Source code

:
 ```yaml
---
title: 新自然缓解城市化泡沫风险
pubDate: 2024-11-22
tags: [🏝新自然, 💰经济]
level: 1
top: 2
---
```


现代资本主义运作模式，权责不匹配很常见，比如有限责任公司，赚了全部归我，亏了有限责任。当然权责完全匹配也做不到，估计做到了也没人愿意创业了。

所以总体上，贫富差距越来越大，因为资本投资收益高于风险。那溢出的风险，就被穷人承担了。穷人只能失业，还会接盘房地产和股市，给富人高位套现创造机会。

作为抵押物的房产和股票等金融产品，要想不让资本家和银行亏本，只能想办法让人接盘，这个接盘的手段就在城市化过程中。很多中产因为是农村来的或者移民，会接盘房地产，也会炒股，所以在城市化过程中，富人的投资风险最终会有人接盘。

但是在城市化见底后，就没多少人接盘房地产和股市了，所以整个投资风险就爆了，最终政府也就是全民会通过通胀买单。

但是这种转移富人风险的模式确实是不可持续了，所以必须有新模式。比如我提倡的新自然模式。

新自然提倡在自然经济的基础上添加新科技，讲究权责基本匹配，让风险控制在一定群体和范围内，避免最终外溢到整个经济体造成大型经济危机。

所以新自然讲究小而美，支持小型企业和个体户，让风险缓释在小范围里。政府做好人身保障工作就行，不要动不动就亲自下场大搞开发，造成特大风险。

☆ ☆ ☆ ☆ ☆

■ WHAT YOU ARE ASKED TO DO: Retype the whole listing above. Please keep it exact.

■ EXPECTED OUTPUT:
Source code

:
 ```yaml
---
title: 新自然缓解城市化泡沫风险
pubDate: 2024-11-22
tags: [🏝新自然, 💰经济]
level: 1
top: 2
---
```


现代资本主义运作模式，权责不匹配很常见，比如有限责任公司，赚了全部归我，亏了有限责任。当然权责完全匹配也做不到，估计做到了也没人愿意创业了。

所以总体上，贫富差距越来越大，因为资本投资收益高于风险。那溢出的风险，就被穷人承担了。穷人只能失业，还会接盘房地产和股市，给富人高位套现创造机会。

作为抵押物的房产和股票等金融产品，要想不让资本家和银行亏本，只能想办法让人接盘，这个接盘的手段就在城市化过程中。很多中产因为是农村来的或者移民，会接盘房地产，也会炒股，所以在城市化过程中，富人的投资风险最终会有人接盘。

但是在城市化见底后，就没多少人接盘房地产和股市了，所以整个投资风险就爆了，最终政府也就是全民会通过通胀买单。

但是这种转移富人风险的模式确实是不可持续了，所以必须有新模式。比如我提倡的新自然模式。

新自然提倡在自然经济的基础上添加新科技，讲究权责基本匹配，让风险控制在一定群体和范围内，避免最终外溢到整个经济体造成大型经济危机。

所以新自然讲究小而美，支持小型企业和个体户，让风险缓释在小范围里。政府做好人身保障工作就行，不要动不动就亲自下场大搞开发，造成特大风险。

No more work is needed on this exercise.